Tapi di sana pula ia merasakan bagaimana sebuah identitas terbentuk, dengan agak traumatis. Ia "hitam" dari New York, di tengah orang-orang yang tak pernah tahu bahwa "hitam" tak harus berarti "Afrika", orang-orang yang takjub bahwa warna kulit tamu itu tak hilang bila digosok. "Neger! Neger!" teriak anak-anak menyapanya ramah bila ia lewat. Ada yang menyangka rambutnya warna ter dengan tekstur katun, yang kalau dibiarkan memanjang akan bisa jadi mantel.
Orang-orang dusun itu tak bermaksud jahat; mereka menerima tamu yang ganjil itu tanpa kebencian dan curiga. Tapi tetap, Baldwin adalah Si Kecuali. Ia bukan sebuah nama, sebuah riwayat yang kompleks, yang berliku tahun demi tahun, sebagaimana tiap manusia di desa itu. Baldwin semata-mata keanehan yang hidup. "I was simply a living wonder."

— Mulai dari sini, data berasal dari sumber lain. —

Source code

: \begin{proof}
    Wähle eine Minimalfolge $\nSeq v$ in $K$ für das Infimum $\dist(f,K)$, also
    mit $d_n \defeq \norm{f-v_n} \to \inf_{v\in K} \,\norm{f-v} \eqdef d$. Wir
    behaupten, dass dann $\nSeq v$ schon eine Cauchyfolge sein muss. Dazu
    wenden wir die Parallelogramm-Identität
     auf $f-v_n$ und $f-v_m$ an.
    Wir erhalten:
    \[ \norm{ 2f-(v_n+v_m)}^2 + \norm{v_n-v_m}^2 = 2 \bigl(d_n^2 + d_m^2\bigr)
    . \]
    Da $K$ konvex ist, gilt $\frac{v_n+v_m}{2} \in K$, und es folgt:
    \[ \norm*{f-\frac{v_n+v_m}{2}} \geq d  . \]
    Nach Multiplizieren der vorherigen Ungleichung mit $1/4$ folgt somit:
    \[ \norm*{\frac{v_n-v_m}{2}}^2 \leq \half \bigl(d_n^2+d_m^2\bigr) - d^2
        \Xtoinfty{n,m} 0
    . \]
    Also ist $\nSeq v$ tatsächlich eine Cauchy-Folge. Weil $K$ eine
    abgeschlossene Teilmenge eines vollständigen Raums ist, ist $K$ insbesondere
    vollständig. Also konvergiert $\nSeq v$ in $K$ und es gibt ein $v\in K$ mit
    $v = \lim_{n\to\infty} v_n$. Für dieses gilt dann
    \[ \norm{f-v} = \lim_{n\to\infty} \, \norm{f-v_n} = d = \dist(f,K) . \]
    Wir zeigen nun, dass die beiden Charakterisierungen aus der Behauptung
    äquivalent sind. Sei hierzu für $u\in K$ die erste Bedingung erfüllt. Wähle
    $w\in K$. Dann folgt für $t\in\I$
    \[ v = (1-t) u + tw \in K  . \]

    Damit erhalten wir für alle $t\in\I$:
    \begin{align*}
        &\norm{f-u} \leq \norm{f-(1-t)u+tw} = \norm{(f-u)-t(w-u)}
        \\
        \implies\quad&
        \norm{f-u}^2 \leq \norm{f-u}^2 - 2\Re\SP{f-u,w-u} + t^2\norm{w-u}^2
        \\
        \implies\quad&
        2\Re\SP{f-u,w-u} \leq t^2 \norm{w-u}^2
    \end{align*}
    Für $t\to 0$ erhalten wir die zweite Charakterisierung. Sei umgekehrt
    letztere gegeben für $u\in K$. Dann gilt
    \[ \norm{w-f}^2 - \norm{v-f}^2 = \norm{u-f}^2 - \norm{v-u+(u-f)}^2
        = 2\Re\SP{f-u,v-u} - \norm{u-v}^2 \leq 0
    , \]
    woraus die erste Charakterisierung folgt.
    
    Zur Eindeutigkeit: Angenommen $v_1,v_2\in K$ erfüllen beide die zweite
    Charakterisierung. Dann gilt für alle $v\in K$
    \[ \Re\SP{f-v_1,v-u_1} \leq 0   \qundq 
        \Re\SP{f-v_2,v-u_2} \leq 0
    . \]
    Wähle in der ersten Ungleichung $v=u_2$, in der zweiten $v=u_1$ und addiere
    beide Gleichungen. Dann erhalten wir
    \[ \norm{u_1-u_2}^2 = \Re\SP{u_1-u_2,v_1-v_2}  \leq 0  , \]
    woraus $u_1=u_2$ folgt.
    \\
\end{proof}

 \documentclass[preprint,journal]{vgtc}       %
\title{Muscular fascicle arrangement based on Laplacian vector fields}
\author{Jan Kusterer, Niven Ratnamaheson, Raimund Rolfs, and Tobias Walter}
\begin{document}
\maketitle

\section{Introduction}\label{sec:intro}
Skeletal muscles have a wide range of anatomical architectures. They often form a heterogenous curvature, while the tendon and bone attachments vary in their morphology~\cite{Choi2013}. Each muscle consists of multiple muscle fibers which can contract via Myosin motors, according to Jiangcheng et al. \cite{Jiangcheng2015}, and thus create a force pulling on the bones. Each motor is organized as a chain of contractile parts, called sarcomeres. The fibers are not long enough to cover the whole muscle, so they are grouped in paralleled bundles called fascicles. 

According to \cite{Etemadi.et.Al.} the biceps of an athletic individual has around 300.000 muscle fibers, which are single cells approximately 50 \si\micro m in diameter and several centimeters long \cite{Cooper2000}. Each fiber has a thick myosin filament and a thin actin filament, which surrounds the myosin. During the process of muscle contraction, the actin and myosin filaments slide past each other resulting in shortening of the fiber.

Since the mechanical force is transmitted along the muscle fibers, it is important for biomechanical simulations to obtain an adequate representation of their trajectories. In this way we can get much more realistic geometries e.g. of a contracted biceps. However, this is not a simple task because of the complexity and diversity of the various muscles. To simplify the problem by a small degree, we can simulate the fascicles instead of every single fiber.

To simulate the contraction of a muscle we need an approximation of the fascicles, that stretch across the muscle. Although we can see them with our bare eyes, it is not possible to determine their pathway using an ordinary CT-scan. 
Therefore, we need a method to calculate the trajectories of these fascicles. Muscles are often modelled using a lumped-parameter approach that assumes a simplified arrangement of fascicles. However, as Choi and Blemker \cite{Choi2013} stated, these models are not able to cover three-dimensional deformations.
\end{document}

Mungkin itu sebabnya di dusun itu orang kenal namanya, tapi mereka hampir tak pernah menyebutnya. Identitasnya dan mungkin setiap identitaslahir dari kegagapan sebuah pertemuan yang tak lazim. Apa-dan-siapa dia diputuskan dalam kegagapan itu. Seperti saya menengok ke diri saya sendiri di hadapan orang-orang di Reggio di Calabria, di hadapan orang-orang di dusun Swiss itu Baldwin melihat ke warna kulitnya sendiri yang hitam, tekstur rambutnya yang seperti katun, riwayat yang ikut membentuk hidupnya yang muram (Kota New York, diskriminasi rasial dan sejarah perbudakan Amerika, dan entah apa lagi). Mungkin demikian pula sebaliknya: orang-orang Swiss udik yang sebelumnya tak pernah bersua dengan manusia yang berbeda akan mencari-cari di mana beda itu dalam diri mereka.
Tapi kegagapan selalu sementara. Saya tak lama berada di Reggio di Calabria, dan tak bisa bercerita bagaimana kemudian orang-orang setempat memandang saya seandainya saya tinggal dua tahun. Tapi dalam hal Baldwin, ia menyaksikan perubahan sikap. Orang-orang dusun Swiss itu mulai kurang berminat tentang tekstur rambut. Mereka mulai bertanya-tanya tentang diri Baldwin seraya mengundang minum kopi. Ia tak lagi sepenuhnya "Si Kecuali".
Di sini, Baldwin lebih santai. Ia tak harus merumuskan apa-dan-siapa dirinya. Ia tak hendak bersitegang dalam soal identitas. "Identitas sebaiknya dipakai seakan-akan busana yang menutupi ketelanjangan diri," katanya. Busana (identitas) itu sebaiknya dikenakan dengan "longgar, agak seperti jubah di padang pasir, di mana ketelanjangan masih bisa kentaradan memungkinkan kita berganti jubah".
Di zaman politik identitas yang mengharu biru dunia, saya makin menyukai kata-kata Baldwin itu.